# [Exercise prompt]
Everything from the first line of the data below through the line that contains "Freelancing over the Internet is a career" should be written out exactly, please, and nothing more; the pictures stay out.

========================================

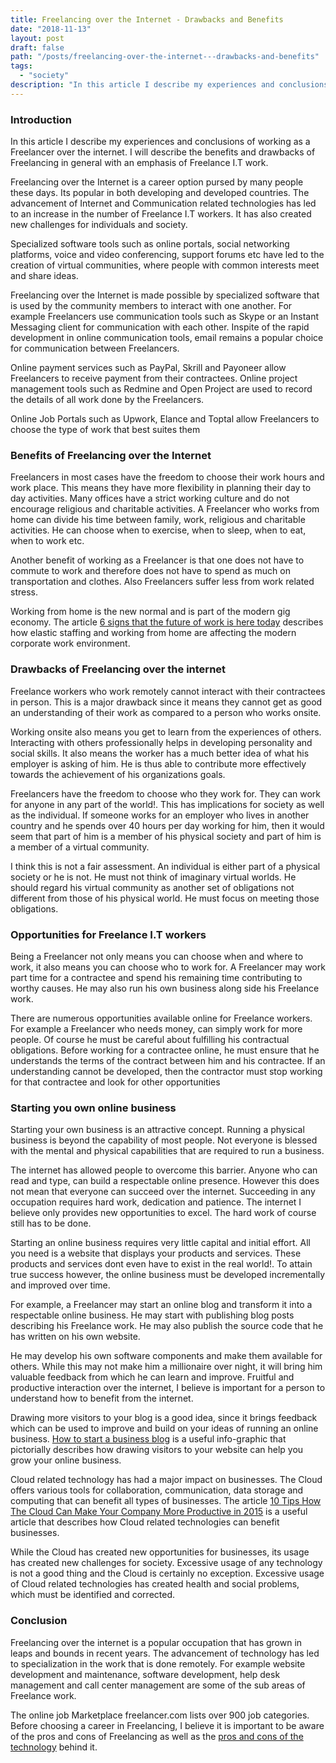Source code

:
 ```yaml
---
title: Freelancing over the Internet - Drawbacks and Benefits
date: "2018-11-13"
layout: post
draft: false
path: "/posts/freelancing-over-the-internet---drawbacks-and-benefits"
tags:
  - "society"
description: "In this article I describe my experiences and conclusions of working as a Freelancer over the internet. I will describe the benefits and drawbacks of Freelancing in general with an emphasis of Freelance I.T work."
---
```


### Introduction
In this article I describe my experiences and conclusions of working as a Freelancer over the internet. I will describe the benefits and drawbacks of Freelancing in general with an emphasis of Freelance I.T work.

Freelancing over the Internet is a career option pursed by many people these days. Its popular in both developing and developed countries. The advancement of Internet and Communication related technologies has led to an increase in the number of Freelance I.T workers. It has also created new challenges for individuals and society.

Specialized software tools such as online portals, social networking platforms, voice and video conferencing, support forums etc have led to the creation of virtual communities, where people with common interests meet and share ideas.

Freelancing over the Internet is made possible by specialized software that is used by the community members to interact with one another. For example Freelancers use communication tools such as Skype or an Instant Messaging client for communication with each other. Inspite of the rapid development in online communication tools, email remains a popular choice for communication between Freelancers.

Online payment services such as PayPal, Skrill and Payoneer allow Freelancers to receive payment from their contractees. Online project management tools such as Redmine and Open Project are used to record the details of all work done by the Freelancers.

Online Job Portals such as Upwork, Elance and Toptal allow Freelancers to choose the type of work that best suites them

### Benefits of Freelancing over the Internet
Freelancers in most cases have the freedom to choose their work hours and work place. This means they have more flexibility in planning their day to day activities. Many offices have a strict working culture and do not encourage religious and charitable activities. A Freelancer who works from home can divide his time between family, work, religious and charitable activities. He can choose when to exercise, when to sleep, when to eat, when to work etc.

Another benefit of working as a Freelancer is that one does not have to commute to work and therefore does not have to spend as much on transportation and clothes. Also Freelancers suffer less from work related stress.

Working from home is the new normal and is part of the modern gig economy. The article [6 signs that the future of work is here today](https://gigster.com/thought-leadership/6-signs-that-the-future-of-work-is-here-today/) describes how elastic staffing and working from home are affecting the modern corporate work environment.

### Drawbacks of Freelancing over the internet
Freelance workers who work remotely cannot interact with their contractees in person. This is a major drawback since it means they cannot get as good an understanding of their work as compared to a person who works onsite.

Working onsite also means you get to learn from the experiences of others. Interacting with others professionally helps in developing personality and social skills. It also means the worker has a much better idea of what his employer is asking of him. He is thus able to contribute more effectively towards the achievement of his organizations goals.

Freelancers have the freedom to choose who they work for. They can work for anyone in any part of the world!. This has implications for society as well as the individual. If someone works for an employer who lives in another country and he spends over 40 hours per day working for him, then it would seem that part of him is a member of his physical society and part of him is a member of a virtual community.

I think this is not a fair assessment. An individual is either part of a physical society or he is not. He must not think of imaginary virtual worlds. He should regard his virtual community as another set of obligations not different from those of his physical world. He must focus on meeting those obligations.

### Opportunities for Freelance I.T workers
Being a Freelancer not only means you can choose when and where to work, it also means you can choose who to work for. A Freelancer may work part time for a contractee and spend his remaining time contributing to worthy causes. He may also run his own business along side his Freelance work.

There are numerous opportunities available online for Freelance workers. For example a Freelancer who needs money, can simply work for more people. Of course he must be careful about fulfilling his contractual obligations. Before working for a contractee online, he must ensure that he understands the terms of the contract between him and his contractee. If an understanding cannot be developed, then the contractor must stop working for that contractee and look for other opportunities

### Starting you own online business
Starting your own business is an attractive concept. Running a physical business is beyond the capability of most people. Not everyone is blessed with the mental and physical capabilities that are required to run a business.

The internet has allowed people to overcome this barrier. Anyone who can read and type, can build a respectable online presence. However this does not mean that everyone can succeed over the internet. Succeeding in any occupation requires hard work, dedication and patience. The internet I believe only provides new opportunities to excel. The hard work of course still has to be done.

Starting an online business requires very little capital and initial effort. All you need is a website that displays your products and services. These products and services dont even have to exist in the real world!. To attain true success however, the online business must be developed incrementally and improved over time.

For example, a Freelancer may start an online blog and transform it into a respectable online business. He may start with publishing blog posts describing his Freelance work. He may also publish the source code that he has written on his own website.

He may develop his own software components and make them available for others. While this may not make him a millionaire over night, it will bring him valuable feedback from which he can learn and improve. Fruitful and productive interaction over the internet, I believe is important for a person to understand how to benefit from the internet.

Drawing more visitors to your blog is a good idea, since it brings feedback which can be used to improve and build on your ideas of running an online business. [How to start a business blog](https://websitesetup.org/wp-content/uploads/2016/08/how-to-start-a-business-blog.jpg) is a useful info-graphic that pictorially describes how drawing visitors to your website can help you grow your online business.

Cloud related technology has had a major impact on businesses. The Cloud offers various tools for collaboration, communication, data storage and computing that can benefit all types of businesses. The article [10 Tips How The Cloud Can Make Your Company More Productive in 2015](https://www.cloudwards.net/10-tips-how-the-cloud-can-make-your-company-more-productive-in-2015/) is a useful article that describes how Cloud related technologies can benefit businesses.

While the Cloud has created new opportunities for businesses, its usage has created new challenges for society. Excessive usage of any technology is not a good thing and the Cloud is certainly no exception. Excessive usage of Cloud related technologies has created health and social problems, which must be identified and corrected.

### Conclusion
Freelancing over the internet is a popular occupation that has grown in leaps and bounds in recent years. The advancement of technology has led to specialization in the work that is done remotely. For example website development and maintenance, software development, help desk management and call center management are some of the sub areas of Freelance work.

The online job Marketplace freelancer.com lists over 900 job categories. Before choosing a career in Freelancing, I believe it is important to be aware of the pros and cons of Freelancing as well as the [pros and cons of the technology](/posts/pros-and-cons-of-technology-in-the-light-of-religion) behind it.
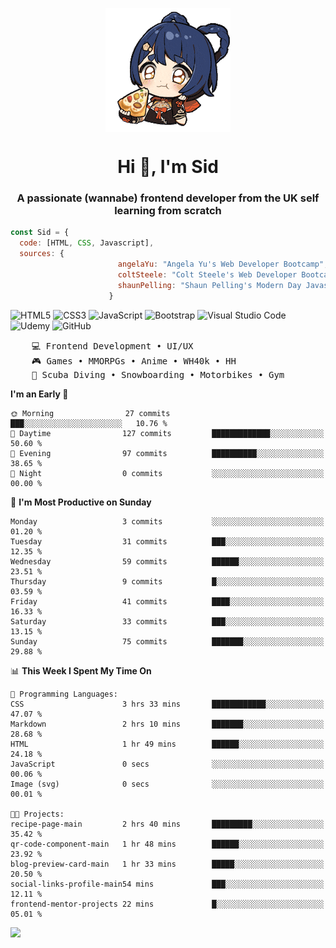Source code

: <p align="center">
<img align="center" src="imgs/HuTaoPizza.gif" alt="Logo">
</p>
<h1 align="center">Hi 👋, I'm Sid</h1>
<h3 align="center">A passionate (wannabe) frontend developer from the UK self learning from scratch</h3>


```javascript
const Sid = {
  code: [HTML, CSS, Javascript],
  sources: {
                        angelaYu: "Angela Yu's Web Developer Bootcamp",
                        coltSteele: "Colt Steele's Web Developer Bootcamp",
                        shaunPelling: "Shaun Pelling's Modern Day Javascript"
                      }
```

![HTML5](https://img.shields.io/badge/html5-%23E34F26.svg?style=for-the-badge&logo=html5&logoColor=white)
![CSS3](https://img.shields.io/badge/css3-%231572B6.svg?style=for-the-badge&logo=css3&logoColor=white)
![JavaScript](https://img.shields.io/badge/javascript-%23323330.svg?style=for-the-badge&logo=javascript&logoColor=%23F7DF1E)
![Bootstrap](https://img.shields.io/badge/bootstrap-%238511FA.svg?style=for-the-badge&logo=bootstrap&logoColor=white)
![Visual Studio Code](https://img.shields.io/badge/Visual%20Studio%20Code-0078d7.svg?style=for-the-badge&logo=visual-studio-code&logoColor=white)
![Udemy](https://img.shields.io/badge/Udemy-A435F0?style=for-the-badge&logo=Udemy&logoColor=white)
![GitHub](https://img.shields.io/badge/github-%23121011.svg?style=for-the-badge&logo=github&logoColor=white)

<pre>
    💻 Frontend Development • UI/UX 
    🎮 Games • MMORPGs • Anime • WH40k • HH 
    💪 Scuba Diving • Snowboarding • Motorbikes • Gym
</pre>

<!--START_SECTION:waka-->
**I'm an Early 🐤** 

```text
🌞 Morning                27 commits          ███░░░░░░░░░░░░░░░░░░░░░░   10.76 % 
🌆 Daytime                127 commits         █████████████░░░░░░░░░░░░   50.60 % 
🌃 Evening                97 commits          ██████████░░░░░░░░░░░░░░░   38.65 % 
🌙 Night                  0 commits           ░░░░░░░░░░░░░░░░░░░░░░░░░   00.00 % 
```
📅 **I'm Most Productive on Sunday** 

```text
Monday                   3 commits           ░░░░░░░░░░░░░░░░░░░░░░░░░   01.20 % 
Tuesday                  31 commits          ███░░░░░░░░░░░░░░░░░░░░░░   12.35 % 
Wednesday                59 commits          ██████░░░░░░░░░░░░░░░░░░░   23.51 % 
Thursday                 9 commits           █░░░░░░░░░░░░░░░░░░░░░░░░   03.59 % 
Friday                   41 commits          ████░░░░░░░░░░░░░░░░░░░░░   16.33 % 
Saturday                 33 commits          ███░░░░░░░░░░░░░░░░░░░░░░   13.15 % 
Sunday                   75 commits          ███████░░░░░░░░░░░░░░░░░░   29.88 % 
```


📊 **This Week I Spent My Time On** 

```text
💬 Programming Languages: 
CSS                      3 hrs 33 mins       ████████████░░░░░░░░░░░░░   47.07 % 
Markdown                 2 hrs 10 mins       ███████░░░░░░░░░░░░░░░░░░   28.68 % 
HTML                     1 hr 49 mins        ██████░░░░░░░░░░░░░░░░░░░   24.18 % 
JavaScript               0 secs              ░░░░░░░░░░░░░░░░░░░░░░░░░   00.06 % 
Image (svg)              0 secs              ░░░░░░░░░░░░░░░░░░░░░░░░░   00.01 % 

🐱‍💻 Projects: 
recipe-page-main         2 hrs 40 mins       █████████░░░░░░░░░░░░░░░░   35.42 % 
qr-code-component-main   1 hr 48 mins        ██████░░░░░░░░░░░░░░░░░░░   23.92 % 
blog-preview-card-main   1 hr 33 mins        █████░░░░░░░░░░░░░░░░░░░░   20.50 % 
social-links-profile-main54 mins             ███░░░░░░░░░░░░░░░░░░░░░░   12.11 % 
frontend-mentor-projects 22 mins             █░░░░░░░░░░░░░░░░░░░░░░░░   05.01 % 
```


<!--END_SECTION:waka-->

<a href="">![](https://komarev.com/ghpvc/?username=sedaryildirim&style=for-the-badge)</a>
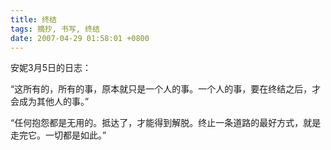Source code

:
```yaml
---
title: 终结
tags: 摘抄, 书写, 终结
date: 2007-04-29 01:58:01 +0800
---
```



安妮3月5日的日志：

“这所有的，所有的事，原本就只是一个人的事。一个人的事，要在终结之后，才会成为其他人的事。”

“任何抱怨都是无用的。抵达了，才能得到解脱。终止一条道路的最好方式，就是走完它。一切都是如此。”

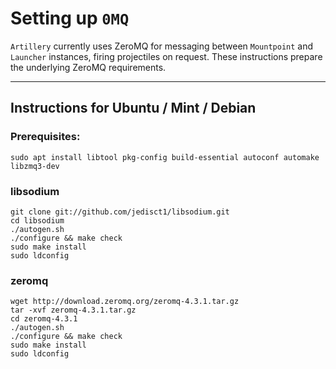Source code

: # Setting up `0MQ`

`Artillery` currently uses ZeroMQ for messaging between `Mountpoint` and `Launcher` instances, firing projectiles on request. These instructions prepare the underlying ZeroMQ requirements.

---

## Instructions for Ubuntu / Mint / Debian

### Prerequisites:

```
sudo apt install libtool pkg-config build-essential autoconf automake libzmq3-dev
```

### libsodium

```
git clone git://github.com/jedisct1/libsodium.git
cd libsodium
./autogen.sh
./configure && make check
sudo make install
sudo ldconfig
```

### zeromq

```
wget http://download.zeromq.org/zeromq-4.3.1.tar.gz
tar -xvf zeromq-4.3.1.tar.gz
cd zeromq-4.3.1
./autogen.sh
./configure && make check
sudo make install
sudo ldconfig
```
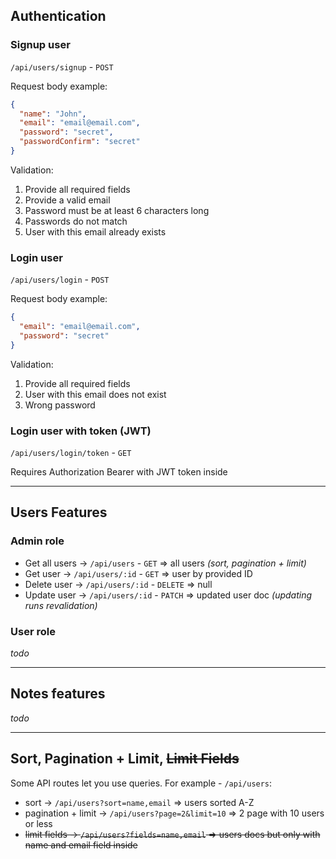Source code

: ## Authentication

### Signup user

`/api/users/signup` - `POST`

Request body example:

```json
{
  "name": "John",
  "email": "email@email.com",
  "password": "secret",
  "passwordConfirm": "secret"
}
```

Validation:

1. Provide all required fields
2. Provide a valid email
3. Password must be at least 6 characters long
4. Passwords do not match
5. User with this email already exists

### Login user

`/api/users/login` - `POST`

Request body example:

```json
{
  "email": "email@email.com",
  "password": "secret"
}
```

Validation:

1. Provide all required fields
2. User with this email does not exist
3. Wrong password

### Login user with token (JWT)

`/api/users/login/token` - `GET`

Requires Authorization Bearer with JWT token inside

---

## Users Features

### Admin role

- Get all users -> `/api/users` - `GET` => all users _(sort, pagination + limit)_
- Get user -> `/api/users/:id` - `GET` => user by provided ID
- Delete user -> `/api/users/:id` - `DELETE` => null
- Update user -> `/api/users/:id` - `PATCH` => updated user doc _(updating runs revalidation)_

### User role

_todo_

---

## Notes features

_todo_

---

## Sort, Pagination + Limit, ~~Limit Fields~~

Some API routes let you use queries. For example - `/api/users`:

- sort -> `/api/users?sort=name,email` => users sorted A-Z
- pagination + limit -> `/api/users?page=2&limit=10` => 2 page with 10 users or less
- ~~limit fields -> `/api/users?fields=name,email` => users docs but only with name and email field inside~~
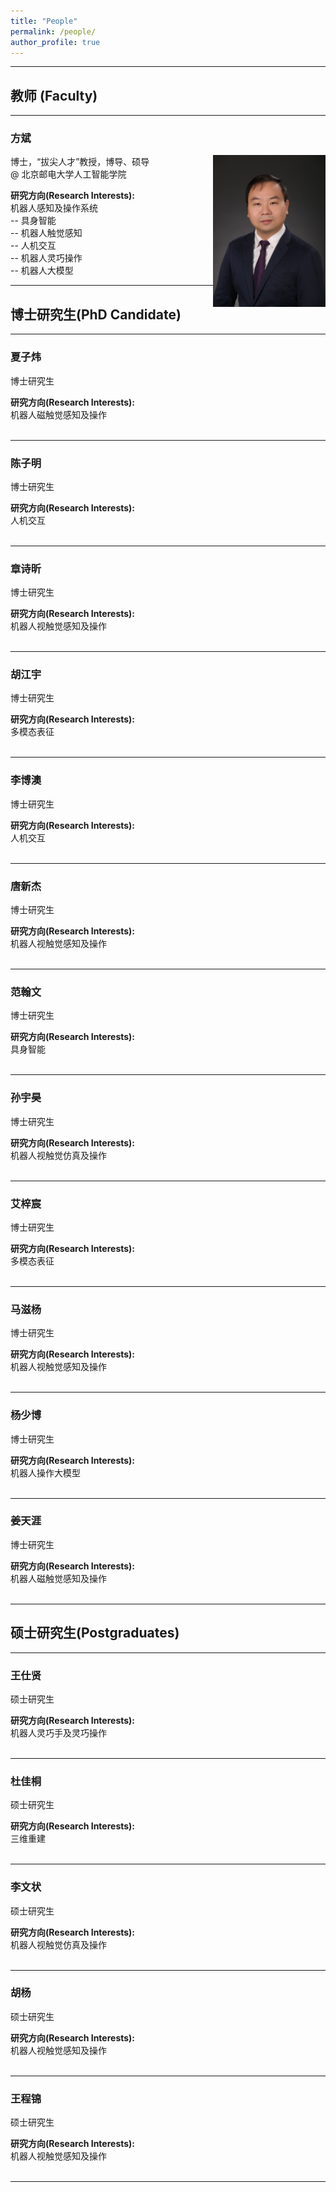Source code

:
 ```yaml
---
title: "People"
permalink: /people/
author_profile: true
---
```

<hr>
<h2 id="Faculty"><a href="#Faculty" class="headerlink" title="Faculty"></a> <strong> 教师 (Faculty) </strong></h2><hr>

<h3 id="方斌"><a href="#Bin-Fang" class="headerlink" title="Bin Fang"></a>方斌</h3><img style="float: right;" src="/images/binfang.jpg" width=180>
<p>博士，“拔尖人才”教授，博导、硕导<br>@ 北京邮电大学人工智能学院</p>
<strong>研究方向(Research Interests):</strong>
<br>机器人感知及操作系统
<br>-- 具身智能
<br>-- 机器人触觉感知
<br>-- 人机交互
<br>-- 机器人灵巧操作
<br>-- 机器人大模型
<hr>
<h2 id="PhD"><a href="#PhD" class="headerlink" title="PhD"></a> <strong> 博士研究生(PhD Candidate) </strong></h2><hr>
<h3 id="夏子炜"><a href="#ziweixia" class="headerlink" title="ziweixia"></a>夏子炜</h3>
<p>博士研究生<br> </p>
<strong>研究方向(Research Interests):</strong>
<br>
机器人磁触觉感知及操作
<br>
<br>
<hr>
<h3 id="陈子明"><a href="#zimingchen" class="headerlink" title="zimingchen"></a>陈子明</h3>
<p>博士研究生<br> </p>
<strong>研究方向(Research Interests):</strong>
<br>
人机交互
<br>
<br>
<hr>
<h3 id="章诗昕"><a href="#shixinzhang" class="headerlink" title="shixinzhang"></a>章诗昕</h3>
<p>博士研究生<br> </p>
<strong>研究方向(Research Interests):</strong>
<br>
机器人视触觉感知及操作
<br>
<br>
<hr>
<h3 id="胡江宇"><a href="#jiangyuhu" class="headerlink" title="jiangyuhu"></a>胡江宇</h3>
<p>博士研究生<br> </p>
<strong>研究方向(Research Interests):</strong>
<br>
多模态表征
<br>
<br>
<hr>
<h3 id="李博澳"><a href="#boaoli" class="headerlink" title="boaoli"></a>李博澳</h3>
<p>博士研究生<br> </p>
<strong>研究方向(Research Interests):</strong>
<br>
人机交互
<br>
<br>
<hr>
<h3 id="唐新杰"><a href="#xinjietang" class="headerlink" title="xinjietang"></a>唐新杰</h3>
<p>博士研究生<br> </p>
<strong>研究方向(Research Interests):</strong>
<br>
机器人视触觉感知及操作
<br>
<br>
<hr>
<h3 id="范翰文"><a href="#hanwenfan" class="headerlink" title="hanwenfan"></a>范翰文</h3>
<p>博士研究生<br> </p>
<strong>研究方向(Research Interests):</strong>
<br>
具身智能
<br>
<br>
<hr>
<h3 id="孙宇昊"><a href="#yuhaosun" class="headerlink" title="yuhaosun"></a>孙宇昊</h3>
<p>博士研究生<br> </p>
<strong>研究方向(Research Interests):</strong>
<br>
机器人视触觉仿真及操作
<br>
<br>
<hr>
<h3 id="艾梓宸"><a href="#zichenai" class="headerlink" title="zichenai"></a>艾梓宸</h3>
<p>博士研究生<br> </p>
<strong>研究方向(Research Interests):</strong>
<br>
多模态表征
<br>
<br>
<hr>
<h3 id="马滋杨"><a href="#ziyangma" class="headerlink" title="ziyangma"></a>马滋杨</h3>
<p>博士研究生<br> </p>
<strong>研究方向(Research Interests):</strong>
<br>
机器人视触觉感知及操作
<br>
<br>
<hr>
<h3 id="杨少博"><a href="#shaoboyang" class="headerlink" title="shaoboyang"></a>杨少博</h3>
<p>博士研究生<br> </p>
<strong>研究方向(Research Interests):</strong>
<br>
机器人操作大模型
<br>
<br>
<hr>
<h3 id="姜天涯"><a href="#tianyajiang" class="headerlink" title="shaoboyang"></a>姜天涯</h3>
<p>博士研究生<br> </p>
<strong>研究方向(Research Interests):</strong>
<br>
机器人磁触觉感知及操作
<br>
<br>
<hr>

<h2 id="PostGraduates"><a href="#PostGraduates" class="headerlink" title="PostGraduates"></a> <strong> 硕士研究生(Postgraduates) </strong></h2><hr>

<h3 id="王仕贤"><a href="#shixianwang" class="headerlink" title="shixianwang"></a>王仕贤</h3>
<p>硕士研究生<br> </p>
<strong>研究方向(Research Interests):</strong>
<br>
机器人灵巧手及灵巧操作
<br>
<br>
<hr>
<h3 id="杜佳桐"><a href="#jiatongdu" class="headerlink" title="jiatongdu"></a>杜佳桐</h3>
<p>硕士研究生<br> </p>
<strong>研究方向(Research Interests):</strong>
<br>
三维重建
<br>
<br>
<hr>
<h3 id="李文状"><a href="#wenzhuangli" class="headerlink" title="wenzhuangli"></a>李文状</h3>
<p>硕士研究生<br> </p>
<strong>研究方向(Research Interests):</strong>
<br>
机器人视触觉仿真及操作
<br>
<br>
<hr>
<h3 id="胡杨"><a href="#yanghu" class="headerlink" title="wenzhuangli"></a>胡杨</h3>
<p>硕士研究生<br> </p>
<strong>研究方向(Research Interests):</strong>
<br>
机器人视触觉感知及操作
<br>
<br>
<hr>
<h3 id="王程锦"><a href="#chengjinwang" class="headerlink" title="wenzhuangli"></a>王程锦</h3>
<p>硕士研究生<br> </p>
<strong>研究方向(Research Interests):</strong>
<br>
机器人视触觉感知及操作
<br>
<br>
<hr>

========================================

# [Output of the task]
Source code

:
 ```yaml
---
title: Freelancing over the Internet - Drawbacks and Benefits
date: "2018-11-13"
layout: post
draft: false
path: "/posts/freelancing-over-the-internet---drawbacks-and-benefits"
tags:
  - "society"
description: "In this article I describe my experiences and conclusions of working as a Freelancer over the internet. I will describe the benefits and drawbacks of Freelancing in general with an emphasis of Freelance I.T work."
---
```


### Introduction
In this article I describe my experiences and conclusions of working as a Freelancer over the internet. I will describe the benefits and drawbacks of Freelancing in general with an emphasis of Freelance I.T work.

Freelancing over the Internet is a career option pursed by many people these days. Its popular in both developing and developed countries. The advancement of Internet and Communication related technologies has led to an increase in the number of Freelance I.T workers. It has also created new challenges for individuals and society.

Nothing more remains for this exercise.